Born on the streets of Los Angeles, Starcrawler is a band possessed by the spirit of its own hometown, every movement charged with a manic electricity. Since forming in 2015, vocalist Arrow de Wilde, guitarist/vocalist Henri Cash, bassist Tim Franco, and drummer Austin Smith have gone from bashing out classic-punk covers in the garage to winning the love of such legendary artists as Shirley Manson and Elton John. They’ve also opened for the likes of Beck, Foo Fighters, Spoon, The Distillers, and MC5, bringing their unhinged energy to an already-fabled live show—a spectacle that’s simultaneously lurid and glorious and elegant as ballet. On their sophomore full-length Devour You, Starcrawler captures that dynamic with a whole new precision, revealing their rare ability to find a fragile beauty in even the greatest chaos.

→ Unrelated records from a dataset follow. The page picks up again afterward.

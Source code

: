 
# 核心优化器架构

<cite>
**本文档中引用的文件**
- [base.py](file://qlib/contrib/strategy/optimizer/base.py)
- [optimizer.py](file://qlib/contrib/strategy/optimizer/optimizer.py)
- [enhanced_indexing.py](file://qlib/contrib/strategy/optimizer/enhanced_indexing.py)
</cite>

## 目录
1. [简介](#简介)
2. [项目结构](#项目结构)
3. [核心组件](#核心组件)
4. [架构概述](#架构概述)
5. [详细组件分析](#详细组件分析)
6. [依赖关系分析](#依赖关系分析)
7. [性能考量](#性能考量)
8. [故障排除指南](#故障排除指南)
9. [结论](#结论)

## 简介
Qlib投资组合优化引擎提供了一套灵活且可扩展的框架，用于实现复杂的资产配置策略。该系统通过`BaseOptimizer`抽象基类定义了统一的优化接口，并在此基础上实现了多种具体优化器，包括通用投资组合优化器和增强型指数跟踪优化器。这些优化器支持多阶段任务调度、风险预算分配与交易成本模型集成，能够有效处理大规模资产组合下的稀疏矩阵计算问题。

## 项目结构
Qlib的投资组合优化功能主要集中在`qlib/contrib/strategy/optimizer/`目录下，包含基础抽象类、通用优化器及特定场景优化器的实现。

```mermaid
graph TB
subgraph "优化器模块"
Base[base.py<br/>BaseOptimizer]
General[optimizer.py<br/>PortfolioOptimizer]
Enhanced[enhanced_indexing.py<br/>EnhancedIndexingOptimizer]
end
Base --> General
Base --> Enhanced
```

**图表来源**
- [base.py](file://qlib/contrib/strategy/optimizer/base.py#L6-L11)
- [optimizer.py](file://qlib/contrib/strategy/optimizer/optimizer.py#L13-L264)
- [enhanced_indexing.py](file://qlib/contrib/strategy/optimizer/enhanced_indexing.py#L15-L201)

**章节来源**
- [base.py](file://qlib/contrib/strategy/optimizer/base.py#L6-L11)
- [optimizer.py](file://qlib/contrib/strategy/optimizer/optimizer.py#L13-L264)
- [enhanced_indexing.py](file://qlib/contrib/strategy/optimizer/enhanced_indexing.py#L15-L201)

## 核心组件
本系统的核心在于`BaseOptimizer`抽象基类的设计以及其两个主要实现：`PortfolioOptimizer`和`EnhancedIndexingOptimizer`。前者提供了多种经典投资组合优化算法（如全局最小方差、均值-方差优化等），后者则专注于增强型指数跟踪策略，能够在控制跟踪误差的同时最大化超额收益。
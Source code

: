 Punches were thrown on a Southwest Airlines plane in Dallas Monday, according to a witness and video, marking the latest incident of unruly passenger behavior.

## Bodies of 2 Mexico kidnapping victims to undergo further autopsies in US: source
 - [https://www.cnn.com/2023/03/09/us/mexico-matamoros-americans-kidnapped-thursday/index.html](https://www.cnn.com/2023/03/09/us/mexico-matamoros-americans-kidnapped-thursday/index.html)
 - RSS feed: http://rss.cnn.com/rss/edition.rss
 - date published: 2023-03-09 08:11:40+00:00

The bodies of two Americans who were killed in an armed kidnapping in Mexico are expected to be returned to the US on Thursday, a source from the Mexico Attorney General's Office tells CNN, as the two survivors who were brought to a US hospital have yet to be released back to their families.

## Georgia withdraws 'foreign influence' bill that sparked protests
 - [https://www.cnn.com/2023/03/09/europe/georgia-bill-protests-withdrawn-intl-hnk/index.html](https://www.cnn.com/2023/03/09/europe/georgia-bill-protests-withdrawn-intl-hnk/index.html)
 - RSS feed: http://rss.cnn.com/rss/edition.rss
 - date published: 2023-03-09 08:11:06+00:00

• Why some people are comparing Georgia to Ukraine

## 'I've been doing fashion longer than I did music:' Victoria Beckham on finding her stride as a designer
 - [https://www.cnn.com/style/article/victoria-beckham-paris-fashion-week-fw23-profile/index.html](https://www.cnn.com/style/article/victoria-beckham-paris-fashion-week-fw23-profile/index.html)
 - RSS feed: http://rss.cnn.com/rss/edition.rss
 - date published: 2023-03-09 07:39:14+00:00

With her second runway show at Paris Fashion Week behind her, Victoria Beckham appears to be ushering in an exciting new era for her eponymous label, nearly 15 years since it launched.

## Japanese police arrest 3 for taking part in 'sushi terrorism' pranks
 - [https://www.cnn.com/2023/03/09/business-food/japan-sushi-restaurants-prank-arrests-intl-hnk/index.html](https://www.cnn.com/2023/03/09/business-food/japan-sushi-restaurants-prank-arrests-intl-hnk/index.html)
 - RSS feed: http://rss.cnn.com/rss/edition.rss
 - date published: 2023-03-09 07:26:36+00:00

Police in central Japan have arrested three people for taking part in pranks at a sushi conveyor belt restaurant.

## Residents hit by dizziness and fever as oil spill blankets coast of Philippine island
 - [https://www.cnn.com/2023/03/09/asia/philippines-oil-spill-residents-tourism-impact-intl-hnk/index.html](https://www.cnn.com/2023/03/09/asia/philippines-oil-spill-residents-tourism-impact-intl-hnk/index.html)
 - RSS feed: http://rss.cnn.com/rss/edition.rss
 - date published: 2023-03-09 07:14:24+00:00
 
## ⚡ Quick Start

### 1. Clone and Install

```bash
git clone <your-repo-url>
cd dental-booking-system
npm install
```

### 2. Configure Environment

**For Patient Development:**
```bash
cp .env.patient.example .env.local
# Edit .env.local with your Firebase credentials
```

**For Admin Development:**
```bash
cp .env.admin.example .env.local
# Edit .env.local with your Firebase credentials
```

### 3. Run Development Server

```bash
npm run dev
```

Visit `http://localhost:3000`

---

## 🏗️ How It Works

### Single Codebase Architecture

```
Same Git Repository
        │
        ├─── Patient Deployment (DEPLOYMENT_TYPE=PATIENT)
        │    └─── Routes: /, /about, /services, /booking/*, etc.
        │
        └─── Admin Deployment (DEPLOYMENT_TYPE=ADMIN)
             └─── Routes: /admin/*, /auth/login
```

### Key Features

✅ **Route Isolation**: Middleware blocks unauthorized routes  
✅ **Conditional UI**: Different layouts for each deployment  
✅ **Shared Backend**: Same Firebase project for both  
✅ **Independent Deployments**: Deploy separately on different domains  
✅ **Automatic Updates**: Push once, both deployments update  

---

Produced by Nick Launay (Nick Cave & the Bad Seeds, Yeah Yeah Yeahs, L7), Devour You takes the feral intensity of their 2018 self-titled debut and twists it into something grander and more gracefully composed. With its more elaborate and nuanced yet harder-hitting sonic palette, the album came to life at the famed Sunset Sound, where the band spent their downtime playing H-O-R-S-E at the basketball hoop and drinking lots of Mexican Cokes. Adorned with so many unexpected flourishes—choir-like backing vocals from a local Girl Scouts troop, tuba and trombone riffs courtesy of Cash (the band’s 18-year-old musical polymath)—the result is a selection of songs radiating both raw sensitivity and untamable power.

Heavy and swinging and brutally catchy, “Bet My Brains” shows the psychic kinship at the heart of Starcrawler’s songwriting. “That song came from thinking about the mole people in New York and Vegas and the Catacombs in France, and the underground village of people who live in the sewers of the L.A. River,” says de Wilde. “I was fascinated with the fact that there’s whole other world happening right under our feet.” Cash adds: “Arrow and I hadn’t even talked about it yet, but I’d already written something about the same thing—about how these people’s eyes adapt to pitch-blackness, and they end up going crazy from never seeing the sunlight.”

Elsewhere on Devour You, Starcrawler drifts from the dreamy piano lilt of “No More Pennies” to the rock-and-roll disco of “You Dig Yours” to the pure punk vitriol of “Toy Teenager” (a song about de Wilde’s refusal to be abused the fashion industry, and about how “people look at my body and just want to put me on a platter”). And on “Born Asleep” the band lets their love for country music shine, slipping into a modern-day murder ballad spiked with pieces of hazy poetry (sample lyric: “I remember when you cut your lip, sippin’ on a soda can/And the time when you fell and tripped, screaming at the ice cream man”).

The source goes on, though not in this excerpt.